According to Danielle Hale, senior economist at Realtor.com, “home shoppers have seen the number of options shrink as homeowners are largely content to stay put and enjoy their current home, especially those with a low mortgage rate.”

Sales decreased across all price ranges, although the highest price range—homes over $1 million—saw the smallest decline. This is due to the fact that the top end of the market has a far greater supply, whereas the low end is the leanest.

Cash is still used by buyers to give them a competitive edge. Same as in June, but up from 24% in July 2022, all-cash sales accounted for 26% of all transactions.
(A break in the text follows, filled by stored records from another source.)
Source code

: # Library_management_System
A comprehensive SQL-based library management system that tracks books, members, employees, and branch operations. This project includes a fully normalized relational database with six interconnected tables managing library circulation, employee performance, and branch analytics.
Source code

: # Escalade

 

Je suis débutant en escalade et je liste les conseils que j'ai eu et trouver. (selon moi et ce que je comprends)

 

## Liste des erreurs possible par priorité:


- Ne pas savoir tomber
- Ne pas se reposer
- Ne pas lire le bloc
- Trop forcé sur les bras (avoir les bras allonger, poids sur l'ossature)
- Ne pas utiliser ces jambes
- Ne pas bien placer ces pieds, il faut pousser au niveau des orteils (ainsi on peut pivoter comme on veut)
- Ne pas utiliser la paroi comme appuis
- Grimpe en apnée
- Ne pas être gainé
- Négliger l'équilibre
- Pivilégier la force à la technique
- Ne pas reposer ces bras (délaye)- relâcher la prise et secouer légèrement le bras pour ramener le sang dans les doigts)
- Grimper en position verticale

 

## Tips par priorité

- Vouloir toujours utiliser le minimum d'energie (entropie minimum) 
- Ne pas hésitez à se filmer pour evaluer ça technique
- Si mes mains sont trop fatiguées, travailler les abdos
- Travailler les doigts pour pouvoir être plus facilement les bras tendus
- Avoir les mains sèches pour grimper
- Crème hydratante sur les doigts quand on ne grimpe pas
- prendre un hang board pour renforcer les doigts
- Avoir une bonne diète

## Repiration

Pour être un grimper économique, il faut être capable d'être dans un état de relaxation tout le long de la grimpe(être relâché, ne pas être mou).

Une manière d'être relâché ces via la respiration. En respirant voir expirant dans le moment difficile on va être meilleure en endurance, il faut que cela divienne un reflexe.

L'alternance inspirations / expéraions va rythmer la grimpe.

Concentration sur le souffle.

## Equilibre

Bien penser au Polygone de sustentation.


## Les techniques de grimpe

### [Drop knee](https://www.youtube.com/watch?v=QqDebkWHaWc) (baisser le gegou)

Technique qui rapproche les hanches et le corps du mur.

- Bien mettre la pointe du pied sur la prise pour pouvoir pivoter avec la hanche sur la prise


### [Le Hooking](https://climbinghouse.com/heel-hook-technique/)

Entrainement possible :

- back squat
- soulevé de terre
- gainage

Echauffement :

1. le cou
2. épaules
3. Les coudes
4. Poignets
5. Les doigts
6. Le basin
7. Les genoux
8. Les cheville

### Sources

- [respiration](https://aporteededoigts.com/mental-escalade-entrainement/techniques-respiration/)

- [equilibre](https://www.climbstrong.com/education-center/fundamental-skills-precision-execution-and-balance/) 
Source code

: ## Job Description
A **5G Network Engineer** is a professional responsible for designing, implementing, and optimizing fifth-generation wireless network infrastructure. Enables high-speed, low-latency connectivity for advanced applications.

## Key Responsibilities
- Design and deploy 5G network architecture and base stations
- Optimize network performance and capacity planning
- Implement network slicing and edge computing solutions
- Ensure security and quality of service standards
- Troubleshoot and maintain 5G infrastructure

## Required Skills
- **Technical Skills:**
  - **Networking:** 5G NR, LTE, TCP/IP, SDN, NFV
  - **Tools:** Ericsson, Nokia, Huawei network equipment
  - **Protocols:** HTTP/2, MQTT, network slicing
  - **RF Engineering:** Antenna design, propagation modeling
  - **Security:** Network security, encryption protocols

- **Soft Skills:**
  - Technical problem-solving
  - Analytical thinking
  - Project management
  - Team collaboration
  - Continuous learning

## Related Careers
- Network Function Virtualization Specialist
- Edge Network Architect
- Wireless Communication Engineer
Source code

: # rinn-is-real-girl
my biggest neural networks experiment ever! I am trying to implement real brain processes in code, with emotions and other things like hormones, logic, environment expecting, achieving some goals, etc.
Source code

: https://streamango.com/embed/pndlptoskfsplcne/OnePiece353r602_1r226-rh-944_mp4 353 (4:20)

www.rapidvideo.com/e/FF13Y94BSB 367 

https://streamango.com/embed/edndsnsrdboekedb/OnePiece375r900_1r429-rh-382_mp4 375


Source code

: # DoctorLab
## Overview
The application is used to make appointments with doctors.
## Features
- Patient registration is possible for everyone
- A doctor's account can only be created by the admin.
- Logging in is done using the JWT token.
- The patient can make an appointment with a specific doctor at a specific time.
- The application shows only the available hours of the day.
In July, 16% of residences were purchased by investors, who frequently pay in cash. It was a drop from June’s 18% but an increase from July 2022’s 14%.

First-time purchasers seem to be picking up pace once more. These buyers accounted for 30% of sales, up from 27% in June, according to realtors.

Read Also: Experts say prices to hold strong

Loans from the Federal Housing Administration are also in greater demand. The low down payment requirements of these loans make them popular with first-time purchasers.

According to Lisa Sturtevant, chief economist at Bright MLS, “the housing market is at a pivotal point as we head into fall,” highlighting in particular increased mortgage rates. For some consumers, the choice between renting and buying will lean toward renting, especially in locations where rents are declining and new units are opening up.